Funcionarios gubernamentales están exigiendo que la plataforma de redes sociales X, de Elon Musk, aborde la proliferación de lo que denominan "espantosos" deepfakes generados por Grok, el chatbot de inteligencia artificial de la plataforma. Las preocupaciones se centran en el potencial de estos videos e imágenes generados por IA para difundir desinformación y causar daños a la reputación.
La demanda del gobierno, emitida el miércoles, exige que X implemente salvaguardias más estrictas contra la creación y difusión de deepfakes utilizando Grok. Los funcionarios citaron específicamente casos en los que Grok se utilizó para crear videos realistas pero fabricados de figuras públicas haciendo declaraciones falsas. Estos deepfakes, argumentan, representan una amenaza significativa para la integridad del discurso público y podrían utilizarse para manipular elecciones o incitar a la violencia.
"La tecnología ha avanzado hasta un punto en el que es cada vez más difícil para la persona promedio distinguir entre contenido real y falso", dijo un portavoz de la Comisión Federal de Comercio (FTC) en un comunicado publicado. "X tiene la responsabilidad de garantizar que sus herramientas de IA no se utilicen para engañar y confundir al público".

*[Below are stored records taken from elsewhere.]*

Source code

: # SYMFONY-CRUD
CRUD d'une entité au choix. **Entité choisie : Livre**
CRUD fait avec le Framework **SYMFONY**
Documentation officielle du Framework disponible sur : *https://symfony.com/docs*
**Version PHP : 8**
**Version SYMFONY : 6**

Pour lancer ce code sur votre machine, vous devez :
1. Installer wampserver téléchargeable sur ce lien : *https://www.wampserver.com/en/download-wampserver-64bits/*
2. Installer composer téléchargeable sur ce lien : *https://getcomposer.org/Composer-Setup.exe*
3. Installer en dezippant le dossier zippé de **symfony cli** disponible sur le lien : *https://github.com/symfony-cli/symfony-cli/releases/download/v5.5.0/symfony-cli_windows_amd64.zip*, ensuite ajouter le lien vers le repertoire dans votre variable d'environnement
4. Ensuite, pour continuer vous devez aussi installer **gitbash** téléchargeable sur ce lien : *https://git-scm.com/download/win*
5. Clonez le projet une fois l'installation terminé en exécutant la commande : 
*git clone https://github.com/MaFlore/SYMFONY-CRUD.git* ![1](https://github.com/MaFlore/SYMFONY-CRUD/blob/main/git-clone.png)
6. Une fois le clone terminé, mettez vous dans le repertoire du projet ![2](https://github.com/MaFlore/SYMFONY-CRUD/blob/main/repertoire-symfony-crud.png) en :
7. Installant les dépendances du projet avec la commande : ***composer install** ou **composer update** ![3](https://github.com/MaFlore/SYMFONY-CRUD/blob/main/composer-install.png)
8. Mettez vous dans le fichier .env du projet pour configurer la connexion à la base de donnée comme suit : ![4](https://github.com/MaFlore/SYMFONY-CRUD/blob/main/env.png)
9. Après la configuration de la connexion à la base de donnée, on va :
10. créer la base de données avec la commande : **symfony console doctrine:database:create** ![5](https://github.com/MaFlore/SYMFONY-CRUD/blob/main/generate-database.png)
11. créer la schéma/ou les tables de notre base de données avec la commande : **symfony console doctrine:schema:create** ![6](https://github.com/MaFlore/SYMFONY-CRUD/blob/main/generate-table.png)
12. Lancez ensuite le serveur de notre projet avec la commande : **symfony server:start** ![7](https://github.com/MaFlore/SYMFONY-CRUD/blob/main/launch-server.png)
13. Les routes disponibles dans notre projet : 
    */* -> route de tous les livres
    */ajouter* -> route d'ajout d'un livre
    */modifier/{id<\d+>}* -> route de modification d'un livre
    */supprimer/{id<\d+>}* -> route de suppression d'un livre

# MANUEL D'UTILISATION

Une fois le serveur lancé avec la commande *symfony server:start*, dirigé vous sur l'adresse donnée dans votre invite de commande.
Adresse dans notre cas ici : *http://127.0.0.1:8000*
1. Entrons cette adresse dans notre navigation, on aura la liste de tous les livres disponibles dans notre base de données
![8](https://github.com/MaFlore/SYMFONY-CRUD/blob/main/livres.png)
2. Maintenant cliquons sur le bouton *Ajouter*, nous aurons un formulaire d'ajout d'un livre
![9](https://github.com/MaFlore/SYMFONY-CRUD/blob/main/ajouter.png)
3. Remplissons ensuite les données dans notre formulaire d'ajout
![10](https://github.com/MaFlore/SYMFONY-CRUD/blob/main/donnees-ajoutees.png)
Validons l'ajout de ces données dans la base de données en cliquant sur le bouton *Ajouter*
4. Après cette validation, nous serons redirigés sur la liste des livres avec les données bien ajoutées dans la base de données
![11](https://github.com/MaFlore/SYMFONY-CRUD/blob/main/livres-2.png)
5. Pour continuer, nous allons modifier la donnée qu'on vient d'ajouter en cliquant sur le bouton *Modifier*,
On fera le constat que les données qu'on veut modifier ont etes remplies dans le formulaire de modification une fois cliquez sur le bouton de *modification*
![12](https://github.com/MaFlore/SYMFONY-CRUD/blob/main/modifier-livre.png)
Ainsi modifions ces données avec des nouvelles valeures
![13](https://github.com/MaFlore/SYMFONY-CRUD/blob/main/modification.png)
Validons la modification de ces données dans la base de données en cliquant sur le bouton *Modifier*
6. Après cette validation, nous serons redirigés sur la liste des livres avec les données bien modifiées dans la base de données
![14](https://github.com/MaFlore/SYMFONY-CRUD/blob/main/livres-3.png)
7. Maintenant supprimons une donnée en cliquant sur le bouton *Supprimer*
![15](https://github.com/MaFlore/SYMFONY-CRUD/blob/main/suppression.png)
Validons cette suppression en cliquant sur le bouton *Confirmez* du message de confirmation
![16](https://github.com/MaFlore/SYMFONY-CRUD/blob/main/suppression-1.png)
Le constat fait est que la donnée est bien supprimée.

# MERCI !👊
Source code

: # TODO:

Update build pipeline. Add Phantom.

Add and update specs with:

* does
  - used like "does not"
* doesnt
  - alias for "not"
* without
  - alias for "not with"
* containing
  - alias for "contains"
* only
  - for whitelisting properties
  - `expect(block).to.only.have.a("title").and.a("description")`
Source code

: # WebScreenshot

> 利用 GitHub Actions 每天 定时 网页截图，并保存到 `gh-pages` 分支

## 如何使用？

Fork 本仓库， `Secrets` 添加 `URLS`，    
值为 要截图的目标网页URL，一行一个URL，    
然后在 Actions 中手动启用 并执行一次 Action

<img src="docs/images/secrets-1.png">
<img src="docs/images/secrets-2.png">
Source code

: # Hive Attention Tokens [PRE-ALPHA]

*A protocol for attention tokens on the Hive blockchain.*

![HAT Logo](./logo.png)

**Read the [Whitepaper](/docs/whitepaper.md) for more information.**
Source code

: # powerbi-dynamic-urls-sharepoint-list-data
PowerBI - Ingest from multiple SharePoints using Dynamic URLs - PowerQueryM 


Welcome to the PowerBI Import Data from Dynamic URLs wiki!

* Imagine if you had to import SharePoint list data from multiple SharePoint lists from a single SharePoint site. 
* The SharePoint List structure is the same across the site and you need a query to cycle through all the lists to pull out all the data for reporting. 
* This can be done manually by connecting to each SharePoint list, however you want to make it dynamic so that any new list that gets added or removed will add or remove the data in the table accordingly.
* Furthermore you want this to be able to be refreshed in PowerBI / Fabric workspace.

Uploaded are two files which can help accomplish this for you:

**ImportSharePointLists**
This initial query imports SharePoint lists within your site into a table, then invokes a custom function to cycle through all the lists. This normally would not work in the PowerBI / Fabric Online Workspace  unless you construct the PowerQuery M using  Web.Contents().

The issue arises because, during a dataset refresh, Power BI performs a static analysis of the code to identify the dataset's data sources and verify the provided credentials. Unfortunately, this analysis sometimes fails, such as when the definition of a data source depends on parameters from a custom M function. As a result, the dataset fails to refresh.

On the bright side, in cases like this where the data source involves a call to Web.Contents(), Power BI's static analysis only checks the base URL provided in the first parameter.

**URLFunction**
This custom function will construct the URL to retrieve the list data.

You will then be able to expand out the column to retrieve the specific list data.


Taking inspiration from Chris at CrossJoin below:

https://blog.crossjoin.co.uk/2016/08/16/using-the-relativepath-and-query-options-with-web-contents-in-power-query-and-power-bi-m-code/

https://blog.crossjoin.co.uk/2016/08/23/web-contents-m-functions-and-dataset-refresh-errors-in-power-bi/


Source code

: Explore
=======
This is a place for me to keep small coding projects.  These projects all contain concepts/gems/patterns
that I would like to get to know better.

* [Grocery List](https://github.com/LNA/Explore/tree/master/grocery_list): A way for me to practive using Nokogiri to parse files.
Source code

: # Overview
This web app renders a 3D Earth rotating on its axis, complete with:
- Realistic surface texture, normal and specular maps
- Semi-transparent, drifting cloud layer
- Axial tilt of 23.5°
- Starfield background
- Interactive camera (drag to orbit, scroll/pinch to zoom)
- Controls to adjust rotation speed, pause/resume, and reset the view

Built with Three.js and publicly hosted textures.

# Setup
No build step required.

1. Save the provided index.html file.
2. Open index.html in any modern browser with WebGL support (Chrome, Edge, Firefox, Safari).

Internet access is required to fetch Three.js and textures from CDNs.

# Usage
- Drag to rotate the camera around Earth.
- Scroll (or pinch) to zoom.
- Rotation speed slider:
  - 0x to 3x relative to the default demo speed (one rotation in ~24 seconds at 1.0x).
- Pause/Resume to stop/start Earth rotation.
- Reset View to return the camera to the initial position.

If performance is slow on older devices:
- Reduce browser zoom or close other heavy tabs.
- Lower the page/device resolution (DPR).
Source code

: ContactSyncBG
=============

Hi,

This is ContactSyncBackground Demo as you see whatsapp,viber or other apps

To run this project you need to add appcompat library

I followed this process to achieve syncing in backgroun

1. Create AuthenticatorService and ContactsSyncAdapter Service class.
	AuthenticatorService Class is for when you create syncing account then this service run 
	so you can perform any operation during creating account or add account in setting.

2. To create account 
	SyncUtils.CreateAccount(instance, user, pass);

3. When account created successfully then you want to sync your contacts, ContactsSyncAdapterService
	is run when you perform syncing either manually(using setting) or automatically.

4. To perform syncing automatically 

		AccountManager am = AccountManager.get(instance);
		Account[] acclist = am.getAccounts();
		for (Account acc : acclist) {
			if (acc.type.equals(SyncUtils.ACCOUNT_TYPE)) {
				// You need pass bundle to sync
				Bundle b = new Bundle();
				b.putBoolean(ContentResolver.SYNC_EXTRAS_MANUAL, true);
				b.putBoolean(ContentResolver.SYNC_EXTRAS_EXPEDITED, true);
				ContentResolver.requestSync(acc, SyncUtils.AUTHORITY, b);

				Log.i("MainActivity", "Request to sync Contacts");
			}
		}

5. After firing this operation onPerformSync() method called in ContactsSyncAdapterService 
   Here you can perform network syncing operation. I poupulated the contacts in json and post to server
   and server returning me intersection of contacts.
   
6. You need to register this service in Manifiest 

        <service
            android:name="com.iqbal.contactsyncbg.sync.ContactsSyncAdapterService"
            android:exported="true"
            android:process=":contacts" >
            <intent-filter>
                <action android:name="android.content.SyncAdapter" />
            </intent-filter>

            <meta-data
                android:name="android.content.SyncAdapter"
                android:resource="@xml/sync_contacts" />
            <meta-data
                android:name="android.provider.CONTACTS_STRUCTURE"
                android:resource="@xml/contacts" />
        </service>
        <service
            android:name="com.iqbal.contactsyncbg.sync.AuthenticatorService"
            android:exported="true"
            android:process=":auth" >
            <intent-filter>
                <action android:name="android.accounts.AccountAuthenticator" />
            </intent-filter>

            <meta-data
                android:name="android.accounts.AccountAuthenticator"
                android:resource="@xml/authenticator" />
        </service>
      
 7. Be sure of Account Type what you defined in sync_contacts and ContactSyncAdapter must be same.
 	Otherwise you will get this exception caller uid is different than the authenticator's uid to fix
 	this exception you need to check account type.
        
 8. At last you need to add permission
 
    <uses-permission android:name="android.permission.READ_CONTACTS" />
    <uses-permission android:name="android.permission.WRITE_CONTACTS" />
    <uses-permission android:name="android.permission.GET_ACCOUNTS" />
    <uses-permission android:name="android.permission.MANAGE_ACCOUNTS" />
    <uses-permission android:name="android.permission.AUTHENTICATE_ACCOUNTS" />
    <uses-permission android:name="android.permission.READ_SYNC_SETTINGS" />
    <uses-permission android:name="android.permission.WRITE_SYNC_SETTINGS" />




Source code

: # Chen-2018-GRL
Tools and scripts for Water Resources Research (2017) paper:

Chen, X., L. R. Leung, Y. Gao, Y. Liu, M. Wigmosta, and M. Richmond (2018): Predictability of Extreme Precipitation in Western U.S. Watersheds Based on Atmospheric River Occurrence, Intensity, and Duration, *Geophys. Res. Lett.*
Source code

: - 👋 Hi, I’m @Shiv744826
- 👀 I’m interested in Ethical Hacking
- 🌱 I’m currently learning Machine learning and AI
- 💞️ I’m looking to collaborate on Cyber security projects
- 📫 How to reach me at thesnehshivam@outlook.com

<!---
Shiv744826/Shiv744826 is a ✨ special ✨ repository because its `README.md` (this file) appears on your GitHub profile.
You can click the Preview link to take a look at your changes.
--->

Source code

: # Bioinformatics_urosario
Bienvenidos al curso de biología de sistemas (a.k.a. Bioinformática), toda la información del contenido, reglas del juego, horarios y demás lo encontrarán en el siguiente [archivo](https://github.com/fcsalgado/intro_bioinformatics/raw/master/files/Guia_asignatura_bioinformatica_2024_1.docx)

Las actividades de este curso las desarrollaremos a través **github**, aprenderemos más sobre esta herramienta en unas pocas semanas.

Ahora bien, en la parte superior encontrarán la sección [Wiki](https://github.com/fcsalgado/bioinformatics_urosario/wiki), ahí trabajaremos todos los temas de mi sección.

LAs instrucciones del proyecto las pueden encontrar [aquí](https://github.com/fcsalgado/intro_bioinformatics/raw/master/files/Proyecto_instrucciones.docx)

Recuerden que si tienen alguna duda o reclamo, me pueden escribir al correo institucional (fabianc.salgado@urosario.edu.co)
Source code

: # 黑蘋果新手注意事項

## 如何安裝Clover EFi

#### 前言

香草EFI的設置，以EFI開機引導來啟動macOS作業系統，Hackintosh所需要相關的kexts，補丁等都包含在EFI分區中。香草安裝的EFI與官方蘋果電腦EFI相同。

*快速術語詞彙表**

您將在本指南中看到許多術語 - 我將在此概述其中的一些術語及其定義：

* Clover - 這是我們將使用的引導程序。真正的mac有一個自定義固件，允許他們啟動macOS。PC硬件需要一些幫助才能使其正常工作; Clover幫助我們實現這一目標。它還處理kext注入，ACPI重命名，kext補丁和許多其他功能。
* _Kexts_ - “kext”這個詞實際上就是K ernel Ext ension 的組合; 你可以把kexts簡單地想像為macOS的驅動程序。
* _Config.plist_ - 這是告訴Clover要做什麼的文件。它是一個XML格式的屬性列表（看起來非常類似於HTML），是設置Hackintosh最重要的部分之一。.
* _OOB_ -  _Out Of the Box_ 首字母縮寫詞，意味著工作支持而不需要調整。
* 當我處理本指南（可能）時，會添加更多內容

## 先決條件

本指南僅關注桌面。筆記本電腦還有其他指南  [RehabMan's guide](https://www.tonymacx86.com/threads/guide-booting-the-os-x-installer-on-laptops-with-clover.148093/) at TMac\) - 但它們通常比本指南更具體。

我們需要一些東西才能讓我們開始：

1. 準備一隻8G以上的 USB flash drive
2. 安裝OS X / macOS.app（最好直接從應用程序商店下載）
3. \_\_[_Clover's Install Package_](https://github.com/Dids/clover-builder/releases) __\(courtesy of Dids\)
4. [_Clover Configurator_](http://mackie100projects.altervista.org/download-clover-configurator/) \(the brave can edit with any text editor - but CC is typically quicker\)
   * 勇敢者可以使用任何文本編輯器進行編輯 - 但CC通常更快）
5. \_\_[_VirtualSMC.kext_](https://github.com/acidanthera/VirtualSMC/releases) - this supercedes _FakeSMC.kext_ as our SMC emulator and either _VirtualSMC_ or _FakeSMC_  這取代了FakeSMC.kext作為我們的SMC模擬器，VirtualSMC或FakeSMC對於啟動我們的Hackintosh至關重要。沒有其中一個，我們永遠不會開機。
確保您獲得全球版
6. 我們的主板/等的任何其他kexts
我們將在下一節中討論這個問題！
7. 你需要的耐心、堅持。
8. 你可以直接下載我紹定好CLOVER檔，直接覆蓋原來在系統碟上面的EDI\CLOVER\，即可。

Grok, lanzado por la empresa de IA de Musk, xAI, en noviembre de 2023, es un modelo de lenguaje grande (LLM) diseñado para responder preguntas con un estilo humorístico y rebelde, basándose en datos en tiempo real de X. Actualmente está disponible para los suscriptores de X Premium+. La IA está construida sobre una arquitectura patentada y entrenada en un conjunto de datos masivo de texto y código, lo que le permite generar texto, traducir idiomas, escribir diferentes tipos de contenido creativo y responder preguntas de manera informativa. Sin embargo, su capacidad para acceder y procesar información en tiempo real de X, combinada con sus capacidades generativas, ha suscitado preocupaciones sobre su potencial de uso indebido.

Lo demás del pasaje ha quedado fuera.